Exercise instructions:
Go through the entries below. Copy out every line that contains "복사본을".

== The records

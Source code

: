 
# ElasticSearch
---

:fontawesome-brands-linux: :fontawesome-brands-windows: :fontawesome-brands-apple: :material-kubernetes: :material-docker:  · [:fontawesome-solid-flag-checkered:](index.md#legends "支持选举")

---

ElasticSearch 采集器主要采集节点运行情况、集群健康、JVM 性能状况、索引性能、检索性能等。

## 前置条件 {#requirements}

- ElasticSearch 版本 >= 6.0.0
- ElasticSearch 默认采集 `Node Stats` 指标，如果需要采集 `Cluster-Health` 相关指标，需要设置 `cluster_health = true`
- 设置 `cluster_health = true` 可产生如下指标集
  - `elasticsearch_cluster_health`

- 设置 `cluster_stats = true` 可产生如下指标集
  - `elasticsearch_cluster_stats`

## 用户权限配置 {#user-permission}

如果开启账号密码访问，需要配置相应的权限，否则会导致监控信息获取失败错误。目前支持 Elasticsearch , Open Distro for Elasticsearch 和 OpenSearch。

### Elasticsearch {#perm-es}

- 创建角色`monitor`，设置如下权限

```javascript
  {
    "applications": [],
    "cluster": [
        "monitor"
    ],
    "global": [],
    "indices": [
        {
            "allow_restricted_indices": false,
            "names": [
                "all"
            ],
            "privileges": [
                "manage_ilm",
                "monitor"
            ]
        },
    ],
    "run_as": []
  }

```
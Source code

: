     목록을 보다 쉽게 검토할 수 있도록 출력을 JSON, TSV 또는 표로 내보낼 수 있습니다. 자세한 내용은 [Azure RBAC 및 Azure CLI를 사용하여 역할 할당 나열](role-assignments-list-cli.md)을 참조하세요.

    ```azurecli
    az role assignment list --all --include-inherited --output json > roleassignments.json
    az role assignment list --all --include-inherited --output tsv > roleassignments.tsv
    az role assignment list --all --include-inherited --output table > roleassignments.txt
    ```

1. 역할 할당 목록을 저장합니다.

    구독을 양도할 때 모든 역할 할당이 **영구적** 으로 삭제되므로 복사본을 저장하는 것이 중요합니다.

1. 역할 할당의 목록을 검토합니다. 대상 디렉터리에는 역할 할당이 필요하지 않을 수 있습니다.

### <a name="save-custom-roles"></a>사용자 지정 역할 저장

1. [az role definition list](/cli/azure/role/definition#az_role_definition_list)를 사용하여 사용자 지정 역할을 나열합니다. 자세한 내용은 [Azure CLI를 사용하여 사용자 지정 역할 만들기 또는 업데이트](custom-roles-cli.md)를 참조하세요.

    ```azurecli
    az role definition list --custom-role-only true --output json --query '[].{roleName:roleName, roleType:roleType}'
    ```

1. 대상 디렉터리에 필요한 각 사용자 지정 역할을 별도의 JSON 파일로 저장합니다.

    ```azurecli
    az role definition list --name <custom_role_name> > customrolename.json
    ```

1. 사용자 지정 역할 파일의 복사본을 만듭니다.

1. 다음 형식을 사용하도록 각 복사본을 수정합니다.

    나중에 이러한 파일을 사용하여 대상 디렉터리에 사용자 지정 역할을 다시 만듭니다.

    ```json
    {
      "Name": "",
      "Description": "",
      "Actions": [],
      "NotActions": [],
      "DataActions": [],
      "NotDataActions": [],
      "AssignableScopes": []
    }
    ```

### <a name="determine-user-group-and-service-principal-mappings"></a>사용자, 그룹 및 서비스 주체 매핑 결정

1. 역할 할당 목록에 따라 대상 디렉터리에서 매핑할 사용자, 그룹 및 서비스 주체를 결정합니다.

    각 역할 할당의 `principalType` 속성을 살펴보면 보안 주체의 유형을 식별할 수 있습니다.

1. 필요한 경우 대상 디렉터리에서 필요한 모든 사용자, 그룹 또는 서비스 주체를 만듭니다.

====

Answer below:
    구독을 양도할 때 모든 역할 할당이 **영구적** 으로 삭제되므로 복사본을 저장하는 것이 중요합니다.
1. 사용자 지정 역할 파일의 복사본을 만듭니다.
1. 다음 형식을 사용하도록 각 복사본을 수정합니다.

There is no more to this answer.